Task description: Make an exact copy of the entries, taking out every picture.

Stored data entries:

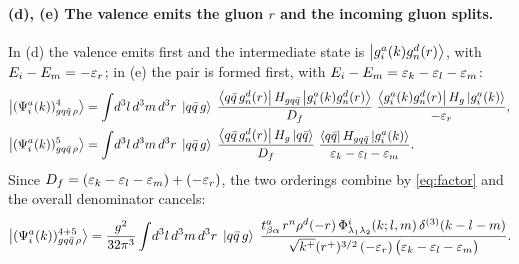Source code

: \paragraph{(d), (e) The valence emits the gluon $r$ and the incoming gluon splits.}
\begin{center}
\hspace{0.7cm}
\end{center}
In (d) the valence emits first and the intermediate state is
$\ket{\gl{a}{i}{k}\gl{d}{n}{r}}$, with $E_{i}-E_{m}=-\eps_{r}$; in (e) the pair is formed first, with
$E_{i}-E_{m}=\eps_{k}-\eps_{l}-\eps_{m}$:
\begin{align}
\ket{(\Psi^{a}_{i}(k))^{4}_{gq\bar q\,\rho}}&=\int\!d^{3}l\,d^{3}m\,d^{3}r\;\ket{q\bar q\,g}\;
\frac{\bra{q\bar q\,\gl{d}{n}{r}}H_{gq\bar q}\ket{\gl{a}{i}{k}\gl{d}{n}{r}}}{D_{f}}\;
\frac{\bra{\gl{a}{i}{k}\gl{d}{n}{r}}H_{g}\ket{\gl{a}{i}{k}}}{-\eps_{r}},
\\
\ket{(\Psi^{a}_{i}(k))^{5}_{gq\bar q\,\rho}}&=\int\!d^{3}l\,d^{3}m\,d^{3}r\;\ket{q\bar q\,g}\;
\frac{\bra{q\bar q\,\gl{d}{n}{r}}H_{g}\ket{q\bar q}}{D_{f}}\;
\frac{\bra{q\bar q}H_{gq\bar q}\ket{\gl{a}{i}{k}}}{\eps_{k}-\eps_{l}-\eps_{m}} .
\end{align}
Since $D_{f}=(\eps_{k}-\eps_{l}-\eps_{m})+(-\eps_{r})$, the two orderings combine by
\eqref{eq:factor} and the overall denominator cancels:
\begin{equation}
\ket{(\Psi^{a}_{i}(k))^{4+5}_{gq\bar q\,\rho}}=\frac{g^{2}}{32\pi^{3}}\int\!d^{3}l\,d^{3}m\,d^{3}r\;
\ket{q\bar q\,g}\;
\frac{t^{a}_{\beta\alpha}\,r^{n}\rho^{d}(-r)\,\Ph^{i}_{\lambda_{1}\lambda_{2}}(k;l,m)\,\dthree(k-l-m)}
{\sqrt{k^{+}}(r^{+})^{3/2}\,(-\eps_{r})\,\big(\eps_{k}-\eps_{l}-\eps_{m}\big)} .
\label{eq:B3de}
\end{equation}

Your solution:
Source code

: \paragraph{(d), (e) The valence emits the gluon $r$ and the incoming gluon splits.}
\begin{center}
\hspace{0.7cm}
\end{center}
In (d) the valence emits first and the intermediate state is
$\ket{\gl{a}{i}{k}\gl{d}{n}{r}}$, with $E_{i}-E_{m}=-\eps_{r}$; in (e) the pair is formed first, with
$E_{i}-E_{m}=\eps_{k}-\eps_{l}-\eps_{m}$:
\begin{align}
\ket{(\Psi^{a}_{i}(k))^{4}_{gq\bar q\,\rho}}&=\int\!d^{3}l\,d^{3}m\,d^{3}r\;\ket{q\bar q\,g}\;
\frac{\bra{q\bar q\,\gl{d}{n}{r}}H_{gq\bar q}\ket{\gl{a}{i}{k}\gl{d}{n}{r}}}{D_{f}}\;
\frac{\bra{\gl{a}{i}{k}\gl{d}{n}{r}}H_{g}\ket{\gl{a}{i}{k}}}{-\eps_{r}},
\\
\ket{(\Psi^{a}_{i}(k))^{5}_{gq\bar q\,\rho}}&=\int\!d^{3}l\,d^{3}m\,d^{3}r\;\ket{q\bar q\,g}\;
\frac{\bra{q\bar q\,\gl{d}{n}{r}}H_{g}\ket{q\bar q}}{D_{f}}\;
\frac{\bra{q\bar q}H_{gq\bar q}\ket{\gl{a}{i}{k}}}{\eps_{k}-\eps_{l}-\eps_{m}} .
\end{align}
Since $D_{f}=(\eps_{k}-\eps_{l}-\eps_{m})+(-\eps_{r})$, the two orderings combine by
\eqref{eq:factor} and the overall denominator cancels:
\begin{equation}
\ket{(\Psi^{a}_{i}(k))^{4+5}_{gq\bar q\,\rho}}=\frac{g^{2}}{32\pi^{3}}\int\!d^{3}l\,d^{3}m\,d^{3}r\;
\ket{q\bar q\,g}\;
\frac{t^{a}_{\beta\alpha}\,r^{n}\rho^{d}(-r)\,\Ph^{i}_{\lambda_{1}\lambda_{2}}(k;l,m)\,\dthree(k-l-m)}
{\sqrt{k^{+}}(r^{+})^{3/2}\,(-\eps_{r})\,\big(\eps_{k}-\eps_{l}-\eps_{m}\big)} .
\label{eq:B3de}
\end{equation}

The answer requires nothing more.